> **AIM OF THE TASK**
Send every record back word for word.

> **MATERIAL FOR THIS EXERCISE**
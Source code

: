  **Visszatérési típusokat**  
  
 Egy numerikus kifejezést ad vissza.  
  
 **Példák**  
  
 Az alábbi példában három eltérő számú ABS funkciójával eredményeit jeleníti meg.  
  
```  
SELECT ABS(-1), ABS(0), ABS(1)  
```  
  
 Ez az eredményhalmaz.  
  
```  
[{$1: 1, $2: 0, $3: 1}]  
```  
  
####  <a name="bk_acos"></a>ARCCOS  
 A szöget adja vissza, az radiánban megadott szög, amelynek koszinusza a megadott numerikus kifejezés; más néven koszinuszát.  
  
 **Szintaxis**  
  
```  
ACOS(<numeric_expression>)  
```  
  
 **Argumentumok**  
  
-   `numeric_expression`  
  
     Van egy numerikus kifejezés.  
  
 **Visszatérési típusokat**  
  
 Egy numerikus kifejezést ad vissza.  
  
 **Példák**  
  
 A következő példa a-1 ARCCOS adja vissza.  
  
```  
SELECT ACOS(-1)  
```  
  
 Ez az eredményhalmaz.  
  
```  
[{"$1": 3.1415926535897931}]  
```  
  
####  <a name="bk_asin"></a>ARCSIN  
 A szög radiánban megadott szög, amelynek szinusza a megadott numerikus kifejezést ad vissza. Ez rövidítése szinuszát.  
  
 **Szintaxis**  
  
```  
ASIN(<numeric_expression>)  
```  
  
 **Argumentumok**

> **RESPONSE FOR THIS EXERCISE**
Source code

:  **Visszatérési típusokat**  
  
 Egy numerikus kifejezést ad vissza.  
  
 **Példák**  
  
 Az alábbi példában három eltérő számú ABS funkciójával eredményeit jeleníti meg.  
  
```  
SELECT ABS(-1), ABS(0), ABS(1)  
```  
  
 Ez az eredményhalmaz.  
  
```  
[{$1: 1, $2: 0, $3: 1}]  
```  
  
####  <a name="bk_acos"></a>ARCCOS  
 A szöget adja vissza, az radiánban megadott szög, amelynek koszinusza a megadott numerikus kifejezés; más néven koszinuszát.  
  
 **Szintaxis**  
  
```  
ACOS(<numeric_expression>)  
```  
  
 **Argumentumok**  
  
-   `numeric_expression`  
  
     Van egy numerikus kifejezés.  
  
 **Visszatérési típusokat**  
  
 Egy numerikus kifejezést ad vissza.  
  
 **Példák**  
  
 A következő példa a-1 ARCCOS adja vissza.  
  
```  
SELECT ACOS(-1)  
```  
  
 Ez az eredményhalmaz.  
  
```  
[{"$1": 3.1415926535897931}]  
```  
  
####  <a name="bk_asin"></a>ARCSIN  
 A szög radiánban megadott szög, amelynek szinusza a megadott numerikus kifejezést ad vissza. Ez rövidítése szinuszát.  
  
 **Szintaxis**  
  
```  
ASIN(<numeric_expression>)  
```  
  
 **Argumentumok**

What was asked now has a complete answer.